Looks great. My one comment is that the shirt designs are kind of small and hard to see from the front page (especially the modelled ones). Maybe the mouse-over should zoom on the design.


----------



## UnspokenGlory (Feb 13, 2013)

*Spell check your "about Us" at the bottom of your Home Page as "Favorite" is spelled wrong. Your page is nice and clean cut, Where are you planning on marketing at?*


----------



## teegallery (May 4, 2013)

Actually, "favourite" is correct (British English). 

The site itself looks great. Love the hover slide-in of the buttons.

One thing I don't like is when you add something to your wish list or compare list, the site scrolls to the top of the page to show the success message. Now I'll have to scroll down again to continue my search. The success message should instead be shown on the screen without scrolling.

Also, once I've chosen a size, it would be nice if that size was pre-selected on other tees. 
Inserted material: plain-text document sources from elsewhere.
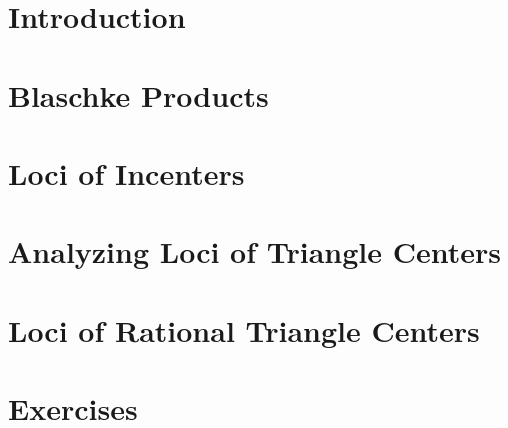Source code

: \section{Introduction}


\section{Blaschke Products}
\label{sec:04-blaschke}
 

\section{Loci of Incenters}
\label{sec:04-proof_theorem}
 

\section{Analyzing Loci of Triangle Centers}
\label{sec:04-loci}
 

\section{Loci of Rational Triangle Centers}
\label{sec:04-rational-trilinears}
  

\section{Exercises}
\label{sec:04-exercises}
Do you only ship in the UK? I tried estimating shipping costs on your cart page, but it said no shipping options were available (Belgium).


----------



## teegallery (May 4, 2013)

Btw, one last thing, the shopping cart doesn't last very long. You can try this out yourself. Add a product to the cart. Then browse in another tab for an hour or two and return to the site. The item is no longer in the cart. You want that item to be in there for much longer.


----------



## teegallery (May 4, 2013)

Ok, sorry, but really now, one last thing.. 

The URL for guy shirts is: 

Guys

However, the url for girls is: 

Girls

This is due to spaces in the URL. You should probably use dashes as well and use proper capitalization. 

Sorry for all the separate replies, hope they were useful.


----------



## NigelT (Jul 25, 2009)

The site looks good. I agree that bigger images would help.

You should take a look at these guys: Insert Coin - the leading name in video game inspired t-shirts and hoodies

I met them a couple years ago. They're also UK based and do a similar concept but with video game inspired tees and do it well.

This is slightly off topic, but have you tried sending out some of your best designs to film related magazines and other publications? 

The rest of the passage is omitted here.